Ushud.com reviews the situation and even though the banking model has been broken it is going to slowly repair itself as the pendulum had swung so far to the “Lend everyone” side it was inevitable that it swung the other way to the “Don’t lend anyone” side of the arc. Now that unemployment figures are beginning to recede and the storm seems to be subsiding foreclosure homes will remain on the market but the speed and volume of the foreclosures hitting the market will now begin to slow and people living in their parent house for the last several years will come into the market in greater numbers and buy homes. This will in turn allow the people that have wanted a larger home for their growing families to move up and the cycle will continue. We just need a little faith and common sense will rule at the end of the day.

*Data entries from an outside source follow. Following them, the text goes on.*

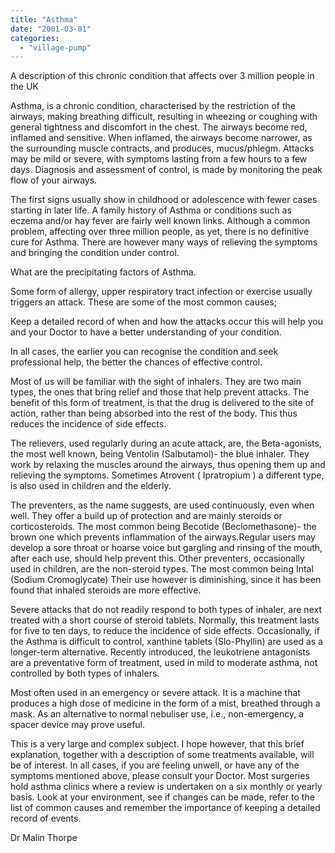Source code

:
 ```yaml
---
title: "Asthma"
date: "2001-03-01"
categories: 
  - "village-pump"
---
```


A description of this chronic condition that affects over 3 million people in the UK

Asthma, is a chronic condition, characterised by the restriction of the airways, making breathing difficult, resulting in wheezing or coughing with general tightness and discomfort in the chest. The airways become red, inflamed and sensitive. When inflamed, the airways become narrower, as the surrounding muscle contracts, and produces, mucus/phlegm. Attacks may be mild or severe, with symptoms lasting from a few hours to a few days. Diagnosis and assessment of control, is made by monitoring the peak flow of your airways.

The first signs usually show in childhood or adolescence with fewer cases starting in later life. A family history of Asthma or conditions such as eczema and/or hay fever are fairly well known links. Although a common problem, affecting over three million people, as yet, there is no definitive cure for Asthma. There are however many ways of relieving the symptoms and bringing the condition under control.

What are the precipitating factors of Asthma.

Some form of allergy, upper respiratory tract infection or exercise usually triggers an attack. These are some of the most common causes;

Keep a detailed record of when and how the attacks occur this will help you and your Doctor to have a better understanding of your condition.

In all cases, the earlier you can recognise the condition and seek professional help, the better the chances of effective control.

Most of us will be familiar with the sight of inhalers. They are two main types, the ones that bring relief and those that help prevent attacks. The benefit of this form of treatment, is that the drug is delivered to the site of action, rather than being absorbed into the rest of the body. This thus reduces the incidence of side effects.

The relievers, used regularly during an acute attack, are, the Beta-agonists, the most well known, being Ventolin (Salbutamol)- the blue inhaler. They work by relaxing the muscles around the airways, thus opening them up and relieving the symptoms. Sometimes Atrovent ( Ipratropium ) a different type, is also used in children and the elderly.

The preventers, as the name suggests, are used continuously, even when well. They offer a build up of protection and are mainly steroids or corticosteroids. The most common being Becotide (Beclomethasone)- the brown one which prevents inflammation of the airways.Regular users may develop a sore throat or hoarse voice but gargling and rinsing of the mouth, after each use, should help prevent this. Other preventers, occasionally used in children, are the non-steroid types. The most common being Intal (Sodium Cromoglycate) Their use however is diminishing, since it has been found that inhaled steroids are more effective.

Severe attacks that do not readily respond to both types of inhaler, are next treated with a short course of steroid tablets. Normally, this treatment lasts for five to ten days, to reduce the incidence of side effects. Occasionally, if the Asthma is difficult to control, xanthine tablets (Slo-Phyllin) are used as a longer-term alternative. Recently introduced, the leukotriene antagonists are a preventative form of treatment, used in mild to moderate asthma, not controlled by both types of inhalers.

Most often used in an emergency or severe attack. It is a machine that produces a high dose of medicine in the form of a mist, breathed through a mask. As an alternative to normal nebuliser use, i.e., non-emergency, a spacer device may prove useful.

This is a very large and complex subject. I hope however, that this brief explanation, together with a description of some treatments available, will be of interest. In all cases, if you are feeling unwell, or have any of the symptoms mentioned above, please consult your Doctor. Most surgeries hold asthma clinics where a review is undertaken on a six monthly or yearly basis. Look at your environment, see if changes can be made, refer to the list of common causes and remember the importance of keeping a detailed record of events.

Dr Malin Thorpe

The number of foreclosed homes continues to increase faster than the housing market can keep up. The real estate market which we have all been made all too aware of continues to lag behind historic figures even though the housing market has seen a stabilizing effect in most states and an increase in a some areas that were least effected in the housing collapse of 2008.
But is it a fair comparison to look at the inflated market that preceded the mortgage meltdown and compare that to the current market which is based on providing mortgages to home buyers that are being made to qualify for a home before they buy it? (new concept)
Unfortunately it makes better headlines and sells more television commercials to compare the insanity that created millions of foreclosed homes to the calm after the real estate storm. In the first quarter of 2008 there were 141,000 homes sold. In the fourth quarter of the same year the number was nearly halved with 85,000 homes sold. That was the beginning of the end of the housing boom and since 2010 we have not seen the number of transactions exceed 100,000 units in any quarter.
The old sports adage of “Give me consistently bad over inconsistently great anytime” comes to mind. This is because we can plan our lives around consistency, even if it is considered bad. But inconsistent volatility is impossible to plan or forecast for. So now that we have had several years of annual sales numbers which are consistent banks can plan and the foreclosure homes that are spilling into the market are no longer a shock. Foreclosure homes have represented between 40% and 45% of number of homes sold for the past two years and will remain at this figure until the number homes sold annually increases faster than the number of foreclosed homes.